Can you describe a bit more about the training process and data strategy. Load given to Inference in the paper

deshwalmahesh opened this issue a year ago · 2 comments

Hi,
I read the paper and apart from a single line as Instruction Fine Tuning paradigm, there is nothing regarding the training process. Looking at the code, it seems like you're using the full fine tuning of the model and not PEFT style like LoRa or p-tuning etc. Did you try that too?

How may GPU and time it took for different datasets (it says you tested with different sizes of datasets ranging from 3K - 100K)

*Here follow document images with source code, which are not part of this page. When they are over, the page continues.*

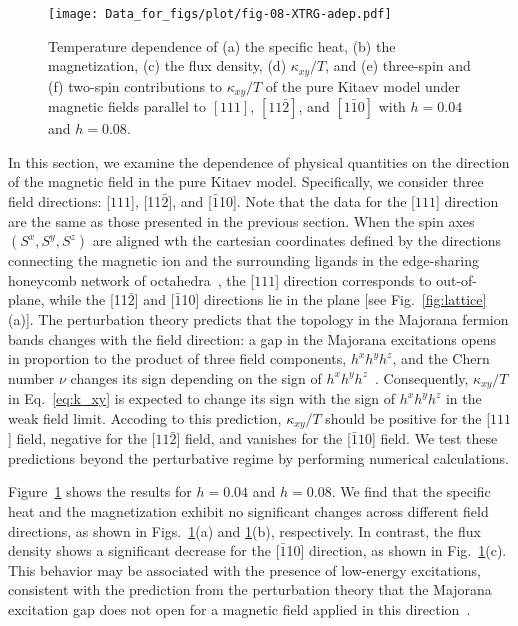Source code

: \documentclass[twocolumn,superscriptaddress,showpacs, longbibliography, aps, prx]{revtex4-2}
\begin{document}
\begin{figure}[htb]
  \begin{center}
    \texttt{[image: Data\_for\_figs/plot/fig-08-XTRG-adep.pdf]}
  \end{center}  
  \caption{Temperature dependence of (a) the specific heat, (b) the magnetization, (c) the flux density, (d) $\kappa_{xy}/T$, and (e) three-spin and (f) two-spin contributions to $\kappa_{xy}/T$ of the pure Kitaev model under magnetic fields parallel to $[111]$, $[11\bar{2}]$, and $[1\bar{1}0]$ with $h=0.04$ and $h = 0.08$.
  }
  \label{fig:CMF_ab}
\end{figure}
In this section, we examine the dependence of physical quantities on the direction of the magnetic field in the pure Kitaev model.
Specifically, we consider three field directions:
[$111$], [11$\bar{2}$], and [$\bar{1}$10]. 
Note that the data for the [$111$] direction are the same as those presented in the previous section. 
When the spin axes $(S^x, S^y, S^z)$ are aligned wth the cartesian coordinates defined by the directions connecting the magnetic ion and the surrounding ligands in the edge-sharing honeycomb network of octahedra~\cite{Jackeli_PRL2009},  the [$111$] direction corresponds to out-of-plane, while the [11$\bar{2}$] and [$\bar{1}$10] directions lie in the plane [see Fig.~\ref{fig:lattice}(a)]. 
The perturbation theory predicts that the topology in the Majorana fermion bands changes with the field direction: a gap in the Majorana excitations opens in proportion to the product of three field components, $h^x h^y h^z$, and the Chern number $\nu$ changes its sign depending on the sign of $h^x h^y h^z$~\cite{Kitaev2006}. 
Consequently, $\kappa_{xy}/T$ in Eq.~\eqref{eq:k_xy} is expected to change its sign with the sign of $h^x h^y h^z$ in the weak field limit. 
Accoding to this prediction, $\kappa_{xy}/T$ should be positive for the [$111$] field, negative for the [$11\bar{2}]$ field, and vanishes for the [$\bar{1}10$] field.
We test these predictions beyond the perturbative regime by performing numerical calculations.

Figure~\ref{fig:CMF_ab} shows the results for  $h=0.04$ and $h=0.08$. 
We find that the specific heat and the magnetization exhibit no significant changes across different field directions, as shown in Figs.~\ref{fig:CMF_ab}(a) and \ref{fig:CMF_ab}(b), respectively. 
In contrast, the flux density shows a significant decrease for the [$\bar{1}$10] direction, as shown in Fig.~\ref{fig:CMF_ab}(c). 
This behavior may be associated with the presence of low-energy excitations, consistent with the prediction from the perturbation theory that the Majorana excitation gap does not open for a magnetic field applied in this direction~\cite{Kitaev2006}.
\end{document}
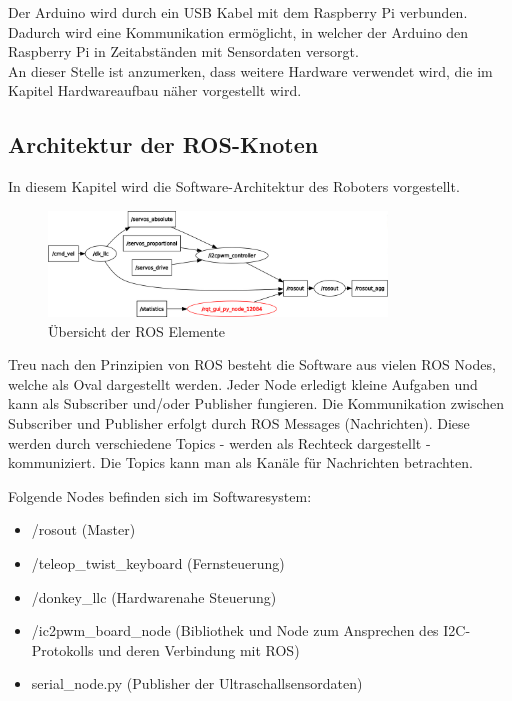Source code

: \documentclass[conference]{IEEEtran}
\begin{document}
	Der Arduino wird durch ein USB Kabel mit dem Raspberry Pi verbunden.
	Dadurch wird eine Kommunikation ermöglicht, in welcher der Arduino den Raspberry Pi in Zeitabständen mit Sensordaten versorgt.
	\\
	An dieser Stelle ist anzumerken, dass weitere Hardware verwendet wird, die im Kapitel Hardwareaufbau näher vorgestellt wird.
	
	\subsection{Architektur der ROS-Knoten}\label{sec:Architektur}
	
	In diesem Kapitel wird die Software-Architektur des Roboters vorgestellt.
	
	\begin{figure}[!ht] 
		\centering
		\includegraphics[width=9cm]{img/rosgraph.png}
		\caption{Übersicht der ROS Elemente}
		\label{rosgraph}
	\end{figure}
	
	Treu nach den Prinzipien von ROS besteht die Software aus vielen ROS Nodes, welche als Oval dargestellt werden. 
	Jeder Node erledigt kleine Aufgaben und kann als Subscriber und/oder Publisher fungieren.
	Die Kommunikation zwischen Subscriber und Publisher erfolgt durch ROS Messages (Nachrichten).
	Diese werden durch verschiedene Topics - werden als Rechteck dargestellt - kommuniziert.
	Die Topics kann man als Kanäle für Nachrichten betrachten.
	
	Folgende Nodes befinden sich im Softwaresystem:
	\begin{itemize}
		\item /rosout (Master)
		\item /teleop\_twist\_keyboard (Fernsteuerung)
		\item /donkey\_llc (Hardwarenahe Steuerung)
		\item /ic2pwm\_board\_node (Bibliothek und Node zum Ansprechen des I2C-Protokolls und deren Verbindung mit ROS)
		\item serial\_node.py (Publisher der Ultraschallsensordaten)
	\end{itemize}
	
\end{document}
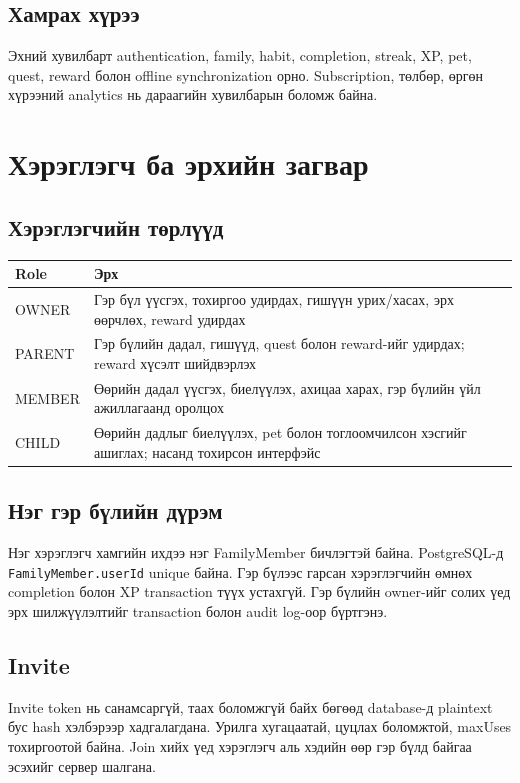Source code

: \documentclass[12pt,a4paper,oneside]{report}
\begin{document}
\section{Хамрах хүрээ}
Эхний хувилбарт authentication, family, habit, completion, streak, XP, pet, quest, reward болон offline synchronization орно. Subscription, төлбөр, өргөн хүрээний analytics нь дараагийн хувилбарын боломж байна.

\chapter{Хэрэглэгч ба эрхийн загвар}

\section{Хэрэглэгчийн төрлүүд}
\begin{longtable}{p{}p{}}
\toprule
\textbf{Role} & \textbf{Эрх}\\
\midrule
OWNER & Гэр бүл үүсгэх, тохиргоо удирдах, гишүүн урих/хасах, эрх өөрчлөх, reward удирдах\\
PARENT & Гэр бүлийн дадал, гишүүд, quest болон reward-ийг удирдах; reward хүсэлт шийдвэрлэх\\
MEMBER & Өөрийн дадал үүсгэх, биелүүлэх, ахицаа харах, гэр бүлийн үйл ажиллагаанд оролцох\\
CHILD & Өөрийн дадлыг биелүүлэх, pet болон тоглоомчилсон хэсгийг ашиглах; насанд тохирсон интерфэйс\\
\bottomrule
\end{longtable}

\section{Нэг гэр бүлийн дүрэм}
Нэг хэрэглэгч хамгийн ихдээ нэг FamilyMember бичлэгтэй байна. PostgreSQL-д \texttt{FamilyMember.userId} unique байна. Гэр бүлээс гарсан хэрэглэгчийн өмнөх completion болон XP transaction түүх устахгүй. Гэр бүлийн owner-ийг солих үед эрх шилжүүлэлтийг transaction болон audit log-оор бүртгэнэ.

\section{Invite}
Invite token нь санамсаргүй, таах боломжгүй байх бөгөөд database-д plaintext бус hash хэлбэрээр хадгалагдана. Урилга хугацаатай, цуцлах боломжтой, maxUses тохиргоотой байна. Join хийх үед хэрэглэгч аль хэдийн өөр гэр бүлд байгаа эсэхийг сервер шалгана.
\end{document}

What was the data size vs training time?

Things like these would be helpful,
Thanks

Answer 1 · 2023-10-28T14:56:02.000Z

Thanks for your interest! The time cost of full fine-tuning is present below :

	GPUs	3.5K samples	10K samples	30K samples	100K samples
7B	8	0.30	0.82	2.38	7.77
13B	8	0.55	1.51	4.33	14.83
33B	16	0.77	2.08	5.85	20.29

The GPU we used is A100 (40G) and the unit of time in this table is the hour.
We also plan to add the PEFT training scripts in November. :)

Answer 2 · 2023-10-30T05:09:43.000Z

Hey @Unrealluver thanks for your response.

Can you please also share whether you tried PEFT approaches for fine- tuning and if you did, what was the results for those and also WRT dataset size.

Also, did you test with Classification / Regression Head if you were concerned about the scores of two answers?